New Features in Xcode 4.2
Xcode 4.2 adds features to support iOS 5 as well as other enhancements to the application.
Automatic Reference Counting
Xcode 4.2 includes a menu item to convert targets to use Automatic Reference Counting (ARC), which automates memory management for Objective-C objects. ARC makes memory management much easier, greatly reducing the chance that your program will have memory leaks. First, Xcode reviews your project to determine whether there are items that cannot be converted (and that you must therefore change manually). Then, Xcode rewrites your source code to use ARC.
To initiate the process, enable Continue building after errors in the General Preferences pane, then choose Edit > Refactor > Convert to Objective-C ARC. The targets that you convert are updated to build using the Apple LLVM compiler. Xcode attempts to build your target and to determine what changes must be made to use ARC. If it finds any issues that prevent conversion, Xcode displays a dialog directing you to review the errors in the Issue navigator. After you correct the errors, choose the Convert to Objective-C Automatic Reference Counting menu item again to restart the ARC-conversion workflow.
When Xcode successfully builds your application, it takes a snapshot of the current code so that you can revert later if you want to. Then Xcode displays a preview dialog showing the changes it’s going to make. When you accept the changes, Xcode converts your code to use ARC.
For more information on ARC, see Transitioning to ARC Release Notes.
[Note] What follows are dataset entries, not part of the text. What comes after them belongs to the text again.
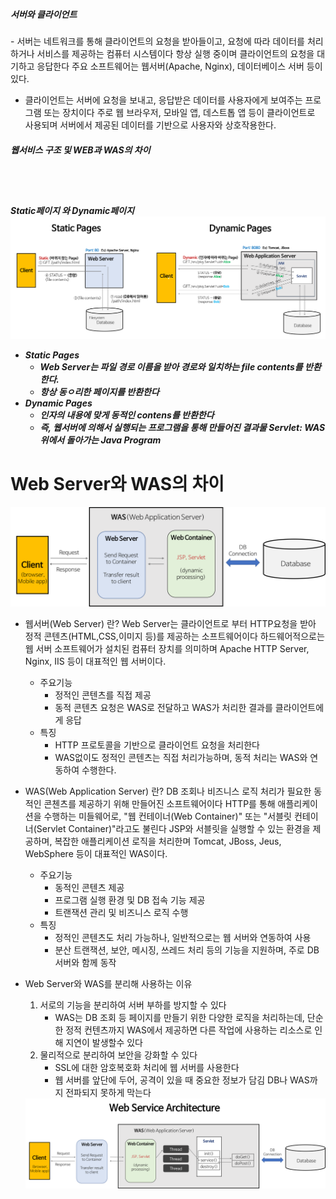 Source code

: <h5>서버와 클라이언트</h5>
 - 서버는 네트워크를 통해 클라이언트의 요청을 받아들이고, 요청에 따라 데이터를 처리하거나 서비스를 제공하는 컴퓨터 시스템이다
   항상 실행 중이며 클라이언트의 요청을 대기하고 응답한다 주요 소프트웨어는 웹서버(Apache, Nginx), 데이터베이스 서버 등이 있다.

 - 클라이언트는 서버에 요청을 보내고, 응답받은 데이터를 사용자에게 보여주는 프로그램 또는 장치이다
   주로 웹 브라우저, 모바일 앱, 데스트톱 앱 등이 클라이언트로 사용되며 서버에서 제공된 데이터를 기반으로 사용자와 상호작용한다.

<h5>웹서비스 구조 및 WEB과 WAS의 차이</h5>
  <br><br>

  <h5>Static페이지 와 Dynamic페이지
  <img src="/study\assets\static-vs-dynamic.png" />

  - Static Pages
    * Web Server는 파일 경로 이름을 받아 경로와 일치하는 file contents를 반환한다.
    * 항상 동ㅇ리한 페이지를 반환한다
  - Dynamic Pages
    * 인자의 내용에 맞게 동적인 contens를 반환한다
    * 즉, 웹서버에 의해서 실행되는 프로그램을 통해 만들어진 결과물 Servlet: WAS 위에서 돌아가는 Java Program

  # Web Server와 WAS의 차이
  <img src="/study\assets\webserver-vs-was1.png" />

  - 웹서버(Web Server) 란?
    Web Server는 클라이언트로 부터 HTTP요청을 받아 정적 콘텐츠(HTML,CSS,이미지 등)를 제공하는 소프트웨어이다
    하드웨어적으로는 웹 서버 소프트웨어가 설치된 컴퓨터 장치를 의미하며 Apache HTTP Server, Nginx, IIS 등이 대표적인 웹 서버이다.

    * 주요기능 
      - 정적인 콘텐츠를 직접 제공
      - 동적 콘텐츠 요청은 WAS로 전달하고 WAS가 처리한 결과를 클라이언트에게 응답
    * 특징
      - HTTP 프로토콜을 기반으로 클라이언트 요청을 처리한다
      - WAS없이도 정적인 콘텐츠는 직접 처리가능하며, 동적 처리는 WAS와 연동하여 수행한다.


  - WAS(Web Application Server) 란?
    DB 조회나 비즈니스 로직 처리가 필요한 동적인 콘첸츠를 제공하기 위해 만들어진 소프트웨어이다
    HTTP를 통해 애플리케이션을 수행하는 미들웨어로, "웹 컨테이너(Web Container)" 또는 "서블릿 컨테이너(Servlet Container)"라고도 불린다
    JSP와 서블릿을 실행할 수 있는 환경을 제공하며, 복잡한 애플리케이션 로직을 처리한며 Tomcat, JBoss, Jeus, WebSphere 등이 대표적인 WAS이다.

    * 주요기능
      - 동적인 콘텐츠 제공
      - 프로그램 실행 환경 및 DB 접속 기능 제공
      - 트랜잭션 관리 및 비즈니스 로직 수행
    * 특징
      - 정적인 콘텐츠도 처리 가능하나, 일반적으로는 웹 서버와 연동하여 사용
      - 분산 트랜잭션, 보안, 메시징, 쓰레드 처리 등의 기능을 지원하며, 주로 DB 서버와 함께 동작 

 
  - Web Server와 WAS를 분리해 사용하는 이유
    1) 서로의 기능을 분리하여 서버 부하를 방지할 수 있다
        - WAS는 DB 조회 등 페이지를 만들기 위한 다양한 로직을 처리하는데, 단순한 정적 컨텐츠까지 WAS에서 제공하면
          다른 작업에 사용하는 리소스로 인해 지연이 발생할수 있다
    2) 물리적으로 분리하여 보안을 강화할 수 있다
        - SSL에 대한 암호복호화 처리에 웹 서버를 사용한다 
        - 웹 서버를 앞단에 두어, 공격이 있을 때 중요한 정보가 담김 DB나 WAS까지 전파되지 못하게 막는다     

    <img src="/study/assets\web-service-architecture.png" />
  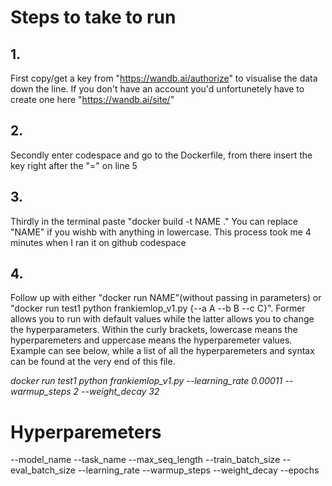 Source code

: # Steps to take to run
## 1.
First copy/get a key from "https://wandb.ai/authorize" to visualise the data down the line. If you don't have an account you'd unfortunetely have to create one here "https://wandb.ai/site/"

## 2.
Secondly enter codespace and go to the Dockerfile, from there insert the key right after the "=" on line 5

## 3.
Thirdly in the terminal paste "docker build -t NAME ." You can replace "NAME" if you wishb with anything in lowercase. This process took me 4 minutes when I ran it on github codespace

## 4.
Follow up with either "docker run NAME"(without passing in parameters) or "docker run test1 python frankiemlop_v1.py {--a A --b B --c C}". Former allows you to run with default values while the latter allows you to change the hyperparameters. Within the curly brackets, lowercase means the hyperparemeters and uppercase means the hyperparemeter values. Example can see below, while a list of all the hyperparemeters and syntax can be found at the very end of this file.

*docker run test1 python frankiemlop_v1.py --learning_rate 0.00011 --warmup_steps 2 --weight_decay 32*


# Hyperparemeters
--model_name
--task_name
--max_seq_length
--train_batch_size
--eval_batch_size
--learning_rate
--warmup_steps
--weight_decay
--epochs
The default compiler for iOS development in Xcode 4.2 is LLVM 3.0. Compared with the GCC compiler that was the default in Xcode 4.0 and the LLVM-GCC compiler in Xcode 4.1, LLVM provides better code generation and optimization than GCC, along with newer language support than LLVM-GCC, including support for ARC in Objective-C and for the new C++ standard, C++0x.
In Xcode 4.2, the Interface Builder user interface for iOS app UI design is based on using storyboards, that is, images of view controllers populated with user interface objects and connected together with segues. Storyboards enable you to use Interface Builder to specify all the screens in your application, including the transitions between them and the controls used to trigger the transitions. With storyboards, you can lay out every possible path through your application graphically, greatly reducing the amount of code you need to write for a complex multiscreen application.
To create a project that uses view controllers, choose File > New > New Project and select the Use Storyboard checkbox in the options dialog.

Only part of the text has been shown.